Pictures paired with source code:

= = = = = = =

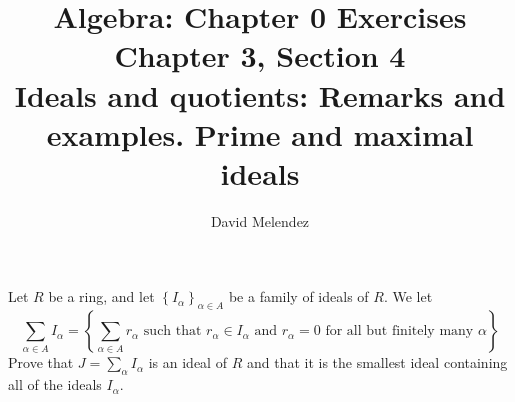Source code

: \documentclass[12pt]{article}
\newenvironment{problem}[2][Problem]{\begin{trivlist}
\item[\hskip \labelsep {\bfseries #1}\hskip \labelsep {\bfseries #2.}]}{\end{trivlist}}
\theoremstyle{remark}
\begin{document}
\title{Algebra: Chapter 0 Exercises\\ \large Chapter 3, Section 4\\ 
\large Ideals and quotients: Remarks and examples. Prime and maximal ideals}
\author{David Melendez}
\maketitle

\begin{problem}{4.1}
  Let $R$ be a ring, and let $\left\{ I_\alpha \right\}_{\alpha\in A}$ be a family of ideals of $R$.
  We let
  \begin{equation*}
    \sum_{\alpha\in A} I_\alpha = \left\{ \sum_{\alpha\in A}r_\alpha
    \text{ such that $r_\alpha\in I_\alpha$ and $r_\alpha=0$ for all but finitely many $\alpha$} 
    \right\}
  \end{equation*}
  Prove that $J=\sum_\alpha I_\alpha$ is an ideal of $R$ and that it is the smallest ideal
  containing all of the ideals $I_\alpha$.
\end{problem}
\end{document}
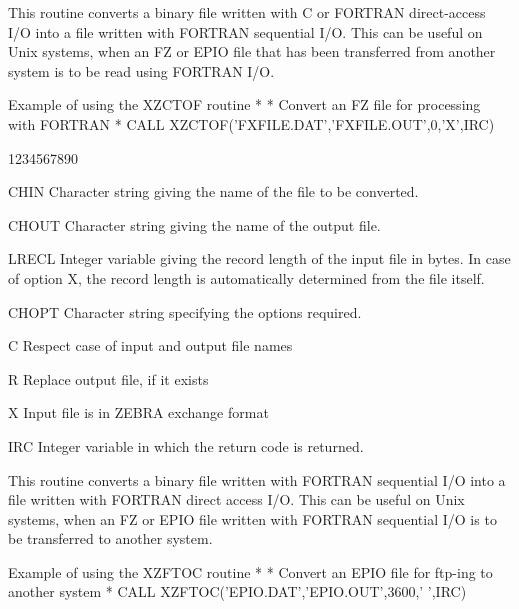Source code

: This routine converts a binary file written with C or FORTRAN
direct-access I/O into a file written with FORTRAN sequential
I/O. This can be useful on Unix systems, when an FZ or EPIO
file that has been transferred from another system is to be read using
FORTRAN I/O.
\begin{XMPt}{Example of using the XZCTOF routine}
*
*     Convert an FZ file for processing with FORTRAN
*
      CALL XZCTOF('FXFILE.DAT','FXFILE.OUT',0,'X',IRC)
\end{XMPt}
\begin{DLtt}{1234567890}
\item[CHIN]Character string giving the name of the file
to be converted.
\item[CHOUT]Character string giving the name of the output
file.
\item[LRECL]Integer variable giving the record length of the
input file in bytes. In case of option X, the record length
is automatically determined from the file itself.
\item[CHOPT]Character string specifying the options required.
\begin{DLtt}{12}
\item[C]Respect case of input and output file names
\item[R]Replace output file, if it exists
\item[X]Input file is in ZEBRA exchange format
\end{DLtt}
\item[IRC]Integer variable in which the return code is returned.
\end{DLtt}
This routine converts a binary file written with FORTRAN
sequential I/O into a file written with FORTRAN direct access
I/O. This can be useful on Unix systems, when an FZ or EPIO
file written with FORTRAN sequential I/O is to be transferred
to another system.
\begin{XMPt}{Example of using the XZFTOC routine}
*
*     Convert an EPIO file for ftp-ing to another system
*
      CALL XZFTOC('EPIO.DAT','EPIO.OUT',3600,' ',IRC)
\end{XMPt}

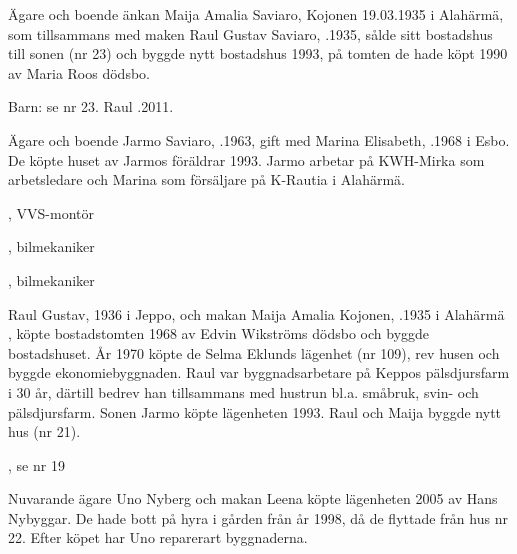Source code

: 
Ägare och boende änkan Maija Amalia Saviaro, \textborn Kojonen 19.03.1935 i Alahärmä, som tillsammans med maken Raul Gustav Saviaro, .1935, sålde sitt bostadshus till sonen (nr 23) och byggde nytt bostadshus 1993, på tomten de hade köpt 1990 av Maria Roos dödsbo.

Barn: se nr 23. Raul .2011.




Ägare och boende Jarmo Saviaro, .1963, gift med Marina Elisabeth, .1968 i Esbo. De köpte huset av Jarmos föräldrar 1993. Jarmo arbetar på KWH-Mirka som arbetsledare och Marina som försäljare på K-Rautia i Alahärmä.
\begin{jhchildren}
  \item {}, VVS-montör
  \item {}, bilmekaniker
  \item {}, bilmekaniker
\end{jhchildren}


Raul Gustav,  1936 i Jeppo, och makan Maija Amalia Kojonen, .1935 i Alahärmä , köpte bostadstomten 1968 av Edvin Wikströms dödsbo och byggde bostadshuset. År 1970 köpte de Selma Eklunds lägenhet (nr 109),
rev husen och byggde ekonomiebyggnaden. Raul var byggnadsarbetare på Keppos pälsdjursfarm i 30 år, därtill bedrev han  tillsammans med hustrun bl.a. småbruk, svin- och pälsdjursfarm. Sonen Jarmo köpte lägenheten 1993. Raul och Maija byggde nytt hus (nr 21).
\begin{jhchildren}
  \item {}, se nr 19
  \item {}
\end{jhchildren}




Nuvarande ägare Uno Nyberg och makan Leena köpte lägenheten 2005 av Hans Nybyggar. De hade bott på hyra i gården från år 1998, då de flyttade från hus nr 22.  Efter köpet har Uno reparerart byggnaderna.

= = = = = = =

__REQUIRED ACTION__: Where in the records does the word "trivlist" appear? Copy each line that holds it.

__RESULT__:
\newenvironment{problem}[2][Problem]{\begin{trivlist}
\item[\hskip \labelsep {\bfseries #1}\hskip \labelsep {\bfseries #2.}]}{\end{trivlist}}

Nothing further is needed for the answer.